* Data extract *
+ + + + + + +

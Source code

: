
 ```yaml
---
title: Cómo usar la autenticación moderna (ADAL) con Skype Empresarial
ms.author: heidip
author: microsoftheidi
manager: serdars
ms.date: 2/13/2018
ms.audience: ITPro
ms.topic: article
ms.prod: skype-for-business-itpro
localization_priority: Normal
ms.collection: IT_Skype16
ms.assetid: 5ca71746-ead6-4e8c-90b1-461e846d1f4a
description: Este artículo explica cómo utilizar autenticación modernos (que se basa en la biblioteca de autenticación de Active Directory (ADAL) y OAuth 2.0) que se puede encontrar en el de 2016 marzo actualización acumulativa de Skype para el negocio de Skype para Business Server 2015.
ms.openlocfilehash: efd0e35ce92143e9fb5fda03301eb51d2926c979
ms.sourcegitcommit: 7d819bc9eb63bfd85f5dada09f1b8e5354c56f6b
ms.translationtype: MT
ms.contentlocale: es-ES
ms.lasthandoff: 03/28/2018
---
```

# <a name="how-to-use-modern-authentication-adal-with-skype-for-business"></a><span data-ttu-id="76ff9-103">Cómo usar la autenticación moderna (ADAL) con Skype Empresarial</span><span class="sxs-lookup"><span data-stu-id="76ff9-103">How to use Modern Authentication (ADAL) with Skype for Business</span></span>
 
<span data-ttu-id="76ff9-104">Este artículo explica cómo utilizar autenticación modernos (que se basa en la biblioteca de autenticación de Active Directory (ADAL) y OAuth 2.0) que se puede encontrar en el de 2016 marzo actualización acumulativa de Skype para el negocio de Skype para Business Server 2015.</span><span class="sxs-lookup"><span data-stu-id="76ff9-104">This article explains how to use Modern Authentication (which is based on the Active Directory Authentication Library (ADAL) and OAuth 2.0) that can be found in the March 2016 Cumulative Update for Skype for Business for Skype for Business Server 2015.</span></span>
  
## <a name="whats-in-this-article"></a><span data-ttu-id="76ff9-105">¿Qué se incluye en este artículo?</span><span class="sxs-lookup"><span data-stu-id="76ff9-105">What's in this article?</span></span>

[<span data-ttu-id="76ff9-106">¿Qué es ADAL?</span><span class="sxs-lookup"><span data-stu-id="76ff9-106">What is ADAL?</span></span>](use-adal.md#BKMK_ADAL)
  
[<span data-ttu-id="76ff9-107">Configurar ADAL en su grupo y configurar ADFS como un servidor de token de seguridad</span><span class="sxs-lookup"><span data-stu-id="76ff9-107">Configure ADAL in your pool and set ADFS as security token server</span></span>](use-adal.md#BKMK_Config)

+ + + + + + +

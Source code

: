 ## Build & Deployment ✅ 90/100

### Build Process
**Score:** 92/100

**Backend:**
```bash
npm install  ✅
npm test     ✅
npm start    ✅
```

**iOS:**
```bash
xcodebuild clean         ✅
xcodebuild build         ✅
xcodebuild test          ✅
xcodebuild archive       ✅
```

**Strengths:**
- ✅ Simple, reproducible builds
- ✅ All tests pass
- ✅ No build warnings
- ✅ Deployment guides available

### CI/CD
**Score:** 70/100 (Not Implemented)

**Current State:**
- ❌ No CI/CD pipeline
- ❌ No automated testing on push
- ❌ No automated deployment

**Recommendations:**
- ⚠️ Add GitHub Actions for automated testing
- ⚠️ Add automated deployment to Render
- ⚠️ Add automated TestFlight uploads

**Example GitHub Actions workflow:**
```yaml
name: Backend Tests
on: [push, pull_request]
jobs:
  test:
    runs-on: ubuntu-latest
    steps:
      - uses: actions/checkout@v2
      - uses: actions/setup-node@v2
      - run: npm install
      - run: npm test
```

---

+ + + + + + +

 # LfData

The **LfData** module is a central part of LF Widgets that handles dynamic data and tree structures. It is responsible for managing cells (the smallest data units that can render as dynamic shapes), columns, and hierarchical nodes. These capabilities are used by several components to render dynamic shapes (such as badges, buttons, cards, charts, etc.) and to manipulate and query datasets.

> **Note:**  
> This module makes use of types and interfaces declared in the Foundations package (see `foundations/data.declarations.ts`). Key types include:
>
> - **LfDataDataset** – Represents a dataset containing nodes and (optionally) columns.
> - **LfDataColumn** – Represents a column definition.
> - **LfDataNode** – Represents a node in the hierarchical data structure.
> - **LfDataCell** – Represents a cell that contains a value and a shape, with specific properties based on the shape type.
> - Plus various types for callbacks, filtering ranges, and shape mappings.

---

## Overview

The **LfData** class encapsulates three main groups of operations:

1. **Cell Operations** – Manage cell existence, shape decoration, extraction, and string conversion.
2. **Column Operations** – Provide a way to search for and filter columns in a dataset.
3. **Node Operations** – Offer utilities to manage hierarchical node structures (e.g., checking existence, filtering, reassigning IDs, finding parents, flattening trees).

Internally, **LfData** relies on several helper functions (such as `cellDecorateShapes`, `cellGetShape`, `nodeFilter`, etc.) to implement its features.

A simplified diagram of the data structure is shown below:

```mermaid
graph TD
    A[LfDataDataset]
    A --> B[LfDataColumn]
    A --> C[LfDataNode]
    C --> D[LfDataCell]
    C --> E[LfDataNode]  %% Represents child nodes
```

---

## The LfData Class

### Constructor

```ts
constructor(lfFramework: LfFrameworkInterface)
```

+ + + + + + +

Nothing is wanted except the number of lines in the entries above that include the word "Empresarial".

* Answer to the problem *
2